Mindfulness/Mental Well-Being

In the last few years, the Dobkins laboratory has been focused on novel approaches for enhancing mental well-being. This line of work is motivated by a desire to ameliorate the rise in stress and depression in society (especially in young people).  We are also interested in comparing effectiveness cross-culturally (specifically, East vs. West).

We have been testing the effects of the following on mental well-being:

  1. Mindfulness Workshops Taught at UCSD.  These are experiential (and playful) workshops created and led by Dr. Dobkins, which has been taught in the USA and Asia.

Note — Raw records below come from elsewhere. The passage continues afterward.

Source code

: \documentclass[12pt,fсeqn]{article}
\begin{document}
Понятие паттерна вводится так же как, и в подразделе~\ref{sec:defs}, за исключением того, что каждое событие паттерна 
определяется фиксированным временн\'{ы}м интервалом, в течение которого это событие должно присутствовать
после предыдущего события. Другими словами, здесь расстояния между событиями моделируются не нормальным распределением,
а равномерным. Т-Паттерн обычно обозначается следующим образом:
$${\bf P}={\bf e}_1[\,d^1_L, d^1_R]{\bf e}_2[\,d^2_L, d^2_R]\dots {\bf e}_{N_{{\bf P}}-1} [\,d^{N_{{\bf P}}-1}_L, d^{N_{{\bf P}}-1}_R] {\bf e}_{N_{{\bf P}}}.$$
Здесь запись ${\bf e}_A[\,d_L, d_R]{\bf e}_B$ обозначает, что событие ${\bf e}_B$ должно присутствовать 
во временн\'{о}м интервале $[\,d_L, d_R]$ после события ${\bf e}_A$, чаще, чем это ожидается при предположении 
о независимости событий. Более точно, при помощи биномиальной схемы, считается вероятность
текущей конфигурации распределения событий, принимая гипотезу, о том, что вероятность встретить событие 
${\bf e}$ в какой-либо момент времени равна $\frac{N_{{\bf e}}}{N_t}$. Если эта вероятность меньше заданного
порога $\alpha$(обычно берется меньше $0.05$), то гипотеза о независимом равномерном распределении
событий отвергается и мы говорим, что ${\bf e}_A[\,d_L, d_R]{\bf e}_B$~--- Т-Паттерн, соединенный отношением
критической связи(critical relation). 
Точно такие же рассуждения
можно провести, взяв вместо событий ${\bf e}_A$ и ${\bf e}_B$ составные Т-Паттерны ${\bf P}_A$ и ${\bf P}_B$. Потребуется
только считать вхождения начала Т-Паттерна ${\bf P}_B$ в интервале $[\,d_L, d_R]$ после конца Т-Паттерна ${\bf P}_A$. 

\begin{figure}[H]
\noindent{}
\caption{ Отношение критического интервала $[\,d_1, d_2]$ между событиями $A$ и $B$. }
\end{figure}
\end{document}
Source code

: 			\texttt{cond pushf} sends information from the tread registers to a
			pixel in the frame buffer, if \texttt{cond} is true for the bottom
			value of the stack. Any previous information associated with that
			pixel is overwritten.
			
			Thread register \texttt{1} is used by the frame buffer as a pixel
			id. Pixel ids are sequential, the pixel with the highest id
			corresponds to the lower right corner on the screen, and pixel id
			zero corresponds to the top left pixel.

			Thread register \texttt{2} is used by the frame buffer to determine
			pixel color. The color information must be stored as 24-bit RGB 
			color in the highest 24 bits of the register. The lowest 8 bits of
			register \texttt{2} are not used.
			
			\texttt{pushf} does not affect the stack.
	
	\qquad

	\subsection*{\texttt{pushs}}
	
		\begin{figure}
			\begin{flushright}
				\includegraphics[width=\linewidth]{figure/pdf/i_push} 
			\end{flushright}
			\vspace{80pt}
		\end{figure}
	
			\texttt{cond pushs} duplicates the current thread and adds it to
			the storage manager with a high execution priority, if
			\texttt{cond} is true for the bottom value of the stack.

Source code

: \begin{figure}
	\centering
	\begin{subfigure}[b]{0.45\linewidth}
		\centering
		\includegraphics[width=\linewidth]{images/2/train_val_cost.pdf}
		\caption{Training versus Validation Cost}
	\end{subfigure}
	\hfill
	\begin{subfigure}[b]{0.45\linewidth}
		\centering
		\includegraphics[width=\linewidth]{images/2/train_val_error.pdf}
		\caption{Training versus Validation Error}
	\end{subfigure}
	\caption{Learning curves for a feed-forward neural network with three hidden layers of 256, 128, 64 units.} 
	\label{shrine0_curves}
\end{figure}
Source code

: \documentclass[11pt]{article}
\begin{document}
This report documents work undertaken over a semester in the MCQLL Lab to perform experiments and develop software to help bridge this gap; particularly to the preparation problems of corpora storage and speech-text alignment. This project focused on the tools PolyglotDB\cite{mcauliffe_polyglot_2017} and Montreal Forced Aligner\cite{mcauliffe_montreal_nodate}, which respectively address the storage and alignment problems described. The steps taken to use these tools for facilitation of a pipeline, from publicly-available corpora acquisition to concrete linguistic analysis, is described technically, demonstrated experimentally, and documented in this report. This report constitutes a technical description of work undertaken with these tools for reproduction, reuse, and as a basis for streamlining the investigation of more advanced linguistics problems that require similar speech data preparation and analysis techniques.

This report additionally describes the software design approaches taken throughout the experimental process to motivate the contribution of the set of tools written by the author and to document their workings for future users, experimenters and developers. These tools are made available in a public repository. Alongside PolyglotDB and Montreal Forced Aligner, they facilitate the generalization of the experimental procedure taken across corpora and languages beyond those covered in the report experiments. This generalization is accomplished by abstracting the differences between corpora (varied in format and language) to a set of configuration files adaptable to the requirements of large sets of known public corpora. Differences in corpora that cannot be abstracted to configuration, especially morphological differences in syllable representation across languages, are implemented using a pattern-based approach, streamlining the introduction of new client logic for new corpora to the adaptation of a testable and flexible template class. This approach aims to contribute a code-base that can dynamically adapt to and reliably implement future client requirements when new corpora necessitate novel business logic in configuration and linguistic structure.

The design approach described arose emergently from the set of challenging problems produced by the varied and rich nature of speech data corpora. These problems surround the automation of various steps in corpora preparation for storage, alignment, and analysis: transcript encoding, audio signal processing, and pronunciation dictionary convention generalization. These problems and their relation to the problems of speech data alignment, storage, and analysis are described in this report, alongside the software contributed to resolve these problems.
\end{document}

The goal is to help people break free from the limiting concepts and thought patterns that lead to psychological suffering.
  2. IntenSati.  This is a novel workout method, which combines exercise with the power of positive affirmations, shouted in a call-and-response format.
  3. Short-Term Meditation.  In these studies we are investigating the effects of short-term meditation in novices, looking at the effects of having a master present/absent, as well as placebo effects of meditation.
  4. Deep Human Connection.  Using an intervention created by Dr. Dobkins that allows people to simply “be” together, we are investigating whether/how this intervention enhances empathic accuracy, as well as well-being.
  5. Hugging and Touch.  We are investigating the effects of hugging and touch on establishing intimacy and enhancing mental well-being.
  6. Disclosure.  We are looking at how disclosing about traumatic experiences to a trained listener (or through expressive writing) might improve well-being.
  7. Interoception (Body Awareness).   This refers to the ability to sense the physiological condition of the body, including: heart rate and breathing rate, posture, pain, and arousal. We all have an intuition about this sense through our use of phrases such as  “I have a gut feeling” or “My heart is breaking”.   We are interested in how body awareness affects well-being and feelings of connectedness.
  8. Using One’s Signature Strengths on a Daily Basis.  Martin Seligman and colleagues have shown that this intervention improves well-being, however, we are looking at other factors that affect this.

Some relevant presentations from our lab:

Dobkins KR, Ku S, Mak K and Fu A (2018). Principles of Clarity: Effects of a novel mindfulness workshop on improving well-being

Dobkins KR, Guo X, Bobba V and Mingjing M (2018). Is the content of the “inner human experience” related to mindfulness and well-being? An experience sampling study

Dobkins KR, Bondi T (2018). Changes in Well-Being from a 30-minute Meditation: Comparing the Effects of Different Delivery Methods

Bondi T, Dobkins KR (2019). Well-being at UCSD.  Using Mindfulness to decrease loneliness, anxiety and depression

Arnold AA, Dobkins KR (2019). Trust Some BODY: Loneliness is associated with altered interoceptive abilities 

Jago C, Christenfeld N, Dobkins KR (2019). What Women Want vs. What Men Think They Do (manuscript in prep)

Dobkins KR, Bergen H, Henschel, Christenfeld N (2019). The effects of hugging on establishing feelings of intimacy. (manuscript in prep)



We are fascinated with romantic and non-romantic relationships:  how people view them, and what people expect from them, and what people think is “normal” vs. “weird”.

Current projects include:

  1. What Do Women (and Men) Really Want?  We are investigating how people represent themselves to, and what they want from, a potential romantic partner vs. a friend.
  2. Sexuality.  We are investigating how people view their own sexuality (i.e., behaviors, desires, level of shame) in comparison to percepts of others’ sexuality of the same and opposite genders, as a way of measuring misperceptions about sexuality.